- **LISTED ENTRIES**:
──────────────────────────────

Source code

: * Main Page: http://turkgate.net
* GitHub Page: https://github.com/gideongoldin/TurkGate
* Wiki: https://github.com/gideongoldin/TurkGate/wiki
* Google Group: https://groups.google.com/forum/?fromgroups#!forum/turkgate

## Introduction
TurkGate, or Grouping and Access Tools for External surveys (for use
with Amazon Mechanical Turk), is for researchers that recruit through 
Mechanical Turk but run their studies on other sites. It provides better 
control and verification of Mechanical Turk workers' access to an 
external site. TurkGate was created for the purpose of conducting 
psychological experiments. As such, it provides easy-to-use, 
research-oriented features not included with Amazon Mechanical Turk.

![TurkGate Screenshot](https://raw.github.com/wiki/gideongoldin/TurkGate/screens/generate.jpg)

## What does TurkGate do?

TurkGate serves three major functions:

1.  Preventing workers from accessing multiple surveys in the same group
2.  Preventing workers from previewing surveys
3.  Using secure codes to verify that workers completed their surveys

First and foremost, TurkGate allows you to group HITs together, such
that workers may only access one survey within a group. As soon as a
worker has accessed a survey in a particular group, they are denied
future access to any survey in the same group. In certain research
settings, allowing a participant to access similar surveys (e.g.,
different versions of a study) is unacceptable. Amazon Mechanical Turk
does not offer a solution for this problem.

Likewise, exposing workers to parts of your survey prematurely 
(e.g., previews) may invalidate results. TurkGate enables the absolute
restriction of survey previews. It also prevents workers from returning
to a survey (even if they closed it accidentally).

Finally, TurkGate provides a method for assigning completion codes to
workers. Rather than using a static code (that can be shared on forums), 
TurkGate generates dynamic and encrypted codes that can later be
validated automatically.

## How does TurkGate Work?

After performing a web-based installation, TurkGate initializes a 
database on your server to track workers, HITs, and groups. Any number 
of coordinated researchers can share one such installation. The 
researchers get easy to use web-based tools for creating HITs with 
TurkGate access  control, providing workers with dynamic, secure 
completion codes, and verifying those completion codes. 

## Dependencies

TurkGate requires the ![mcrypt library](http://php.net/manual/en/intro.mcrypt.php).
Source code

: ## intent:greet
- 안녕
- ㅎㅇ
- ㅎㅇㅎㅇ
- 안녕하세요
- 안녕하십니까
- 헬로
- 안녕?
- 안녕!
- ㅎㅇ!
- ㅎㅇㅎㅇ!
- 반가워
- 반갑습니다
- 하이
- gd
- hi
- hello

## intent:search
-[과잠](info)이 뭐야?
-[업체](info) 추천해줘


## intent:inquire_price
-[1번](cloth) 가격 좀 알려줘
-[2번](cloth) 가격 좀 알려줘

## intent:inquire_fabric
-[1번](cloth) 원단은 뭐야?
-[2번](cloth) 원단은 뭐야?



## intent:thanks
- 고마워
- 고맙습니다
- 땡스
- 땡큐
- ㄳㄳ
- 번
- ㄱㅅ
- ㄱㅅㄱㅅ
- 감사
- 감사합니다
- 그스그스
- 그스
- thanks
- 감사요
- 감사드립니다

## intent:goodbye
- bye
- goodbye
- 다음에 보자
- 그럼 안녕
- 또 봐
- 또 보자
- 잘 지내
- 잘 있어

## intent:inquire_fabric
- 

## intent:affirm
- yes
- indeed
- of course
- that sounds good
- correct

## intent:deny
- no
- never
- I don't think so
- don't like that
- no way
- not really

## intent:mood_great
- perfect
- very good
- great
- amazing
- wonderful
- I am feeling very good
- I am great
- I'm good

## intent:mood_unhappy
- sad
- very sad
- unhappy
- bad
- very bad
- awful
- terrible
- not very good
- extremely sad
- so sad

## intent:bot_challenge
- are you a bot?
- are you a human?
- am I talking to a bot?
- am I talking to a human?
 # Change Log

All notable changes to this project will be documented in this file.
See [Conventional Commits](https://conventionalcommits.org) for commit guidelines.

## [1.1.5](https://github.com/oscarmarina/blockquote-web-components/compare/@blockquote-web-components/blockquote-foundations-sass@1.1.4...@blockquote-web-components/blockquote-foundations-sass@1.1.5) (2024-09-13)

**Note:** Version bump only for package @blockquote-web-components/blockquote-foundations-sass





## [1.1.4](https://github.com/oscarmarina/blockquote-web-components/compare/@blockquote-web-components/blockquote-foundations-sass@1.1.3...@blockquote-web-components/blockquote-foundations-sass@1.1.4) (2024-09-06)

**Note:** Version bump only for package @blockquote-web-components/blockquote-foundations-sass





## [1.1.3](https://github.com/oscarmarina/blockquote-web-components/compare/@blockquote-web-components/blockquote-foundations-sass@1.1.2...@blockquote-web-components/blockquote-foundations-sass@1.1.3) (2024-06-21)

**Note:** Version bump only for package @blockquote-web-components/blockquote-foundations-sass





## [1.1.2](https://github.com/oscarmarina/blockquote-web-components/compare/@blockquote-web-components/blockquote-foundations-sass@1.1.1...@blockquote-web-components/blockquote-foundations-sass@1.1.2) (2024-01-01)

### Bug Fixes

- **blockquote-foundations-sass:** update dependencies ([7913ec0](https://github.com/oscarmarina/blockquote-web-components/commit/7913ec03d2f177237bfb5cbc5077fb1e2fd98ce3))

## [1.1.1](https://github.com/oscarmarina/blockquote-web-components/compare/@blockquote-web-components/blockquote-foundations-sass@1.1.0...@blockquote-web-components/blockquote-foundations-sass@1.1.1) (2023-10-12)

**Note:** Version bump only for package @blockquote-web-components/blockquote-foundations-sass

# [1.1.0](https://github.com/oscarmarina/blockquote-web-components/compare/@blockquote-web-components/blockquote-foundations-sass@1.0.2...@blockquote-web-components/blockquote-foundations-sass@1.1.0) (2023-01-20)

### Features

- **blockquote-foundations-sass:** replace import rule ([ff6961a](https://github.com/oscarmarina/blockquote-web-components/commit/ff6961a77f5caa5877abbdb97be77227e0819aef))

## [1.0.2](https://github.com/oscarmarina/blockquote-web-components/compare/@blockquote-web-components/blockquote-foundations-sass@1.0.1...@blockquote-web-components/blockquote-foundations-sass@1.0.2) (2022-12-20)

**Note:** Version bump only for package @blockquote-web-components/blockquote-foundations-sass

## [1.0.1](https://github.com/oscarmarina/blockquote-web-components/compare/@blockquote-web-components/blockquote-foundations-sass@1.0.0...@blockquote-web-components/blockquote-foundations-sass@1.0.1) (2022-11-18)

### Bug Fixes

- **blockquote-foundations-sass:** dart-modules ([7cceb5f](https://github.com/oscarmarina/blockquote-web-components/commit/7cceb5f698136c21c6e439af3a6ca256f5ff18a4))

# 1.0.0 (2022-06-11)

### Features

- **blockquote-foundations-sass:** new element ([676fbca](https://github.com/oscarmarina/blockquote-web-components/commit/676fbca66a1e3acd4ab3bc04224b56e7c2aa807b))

──────────────────────────────

- **TO DO**:
Report every line from the listing above where the string "control" can be found.

- **TASK RESULT**:
control and verification of Mechanical Turk workers' access to an 
TurkGate access  control, providing workers with dynamic, secure 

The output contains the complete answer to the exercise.